*** Opening of Task data ***
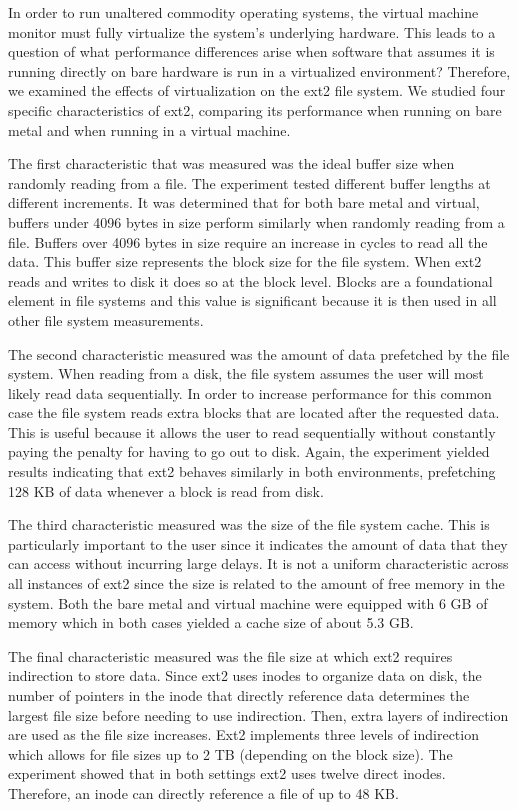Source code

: \documentclass[letterpaper,twocolumn,10pt]{article}
\begin{document}
In order to run unaltered commodity operating systems, the virtual machine monitor must fully virtualize the system's underlying hardware.
This leads to a question of what performance differences arise when software that assumes it is running directly on bare hardware is run in a virtualized environment?
Therefore, we examined the effects of virtualization on the ext2 file system.
We studied four specific characteristics of ext2, comparing its performance when running on bare metal and when running in a virtual machine.

The first characteristic that was measured was the ideal buffer size when randomly reading from a file. 
The experiment tested different buffer lengths at different increments. 
It was determined that for both bare metal and virtual, buffers under 4096 bytes in size perform similarly when randomly reading from a file. 
Buffers over 4096 bytes in size require an increase in cycles to read all the data. 
This buffer size represents the block size for the file system. 
When ext2 reads and writes to disk it does so at the block level.
Blocks are a foundational element in file systems and this value is significant because it is then used in all other file system measurements.

The second characteristic measured was the amount of data prefetched by the file system. 
When reading from a disk, the file system assumes the user will most likely read data sequentially. 
In order to increase performance for this common case the file system reads extra blocks that are located after the requested data. 
This is useful because it allows the user to read sequentially without constantly paying the penalty for having to go out to disk. 
Again, the experiment yielded results indicating that ext2 behaves similarly in both environments, prefetching 128 KB of data whenever a block is read from disk.

The third characteristic measured was the size of the file system cache. 
This is particularly important to the user since it indicates the amount of data that they can access without incurring large delays. 
It is not a uniform characteristic across all instances of ext2 since the size is related to the amount of free memory in the system.
Both the bare metal and virtual machine were equipped with 6 GB of memory which in both cases yielded a cache size of about 5.3 GB. 

The final characteristic measured was the file size at which ext2 requires indirection to store data. 
Since ext2 uses inodes to organize data on disk, the number of pointers in the inode that directly reference data determines the largest file size before needing to use indirection. 
Then, extra layers of indirection are used as the file size increases. 
Ext2 implements three levels of indirection which allows for file sizes up to 2 TB (depending on the block size). 
The experiment showed that in both settings ext2 uses twelve direct inodes. 
Therefore, an inode can directly reference a file of up to 48 KB. 
\end{document}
*** Close of Task data ***
Task to complete:
Using the listing above, show each line holding the string "sequentially".

Output of the exercise:
When reading from a disk, the file system assumes the user will most likely read data sequentially. 
This is useful because it allows the user to read sequentially without constantly paying the penalty for having to go out to disk. 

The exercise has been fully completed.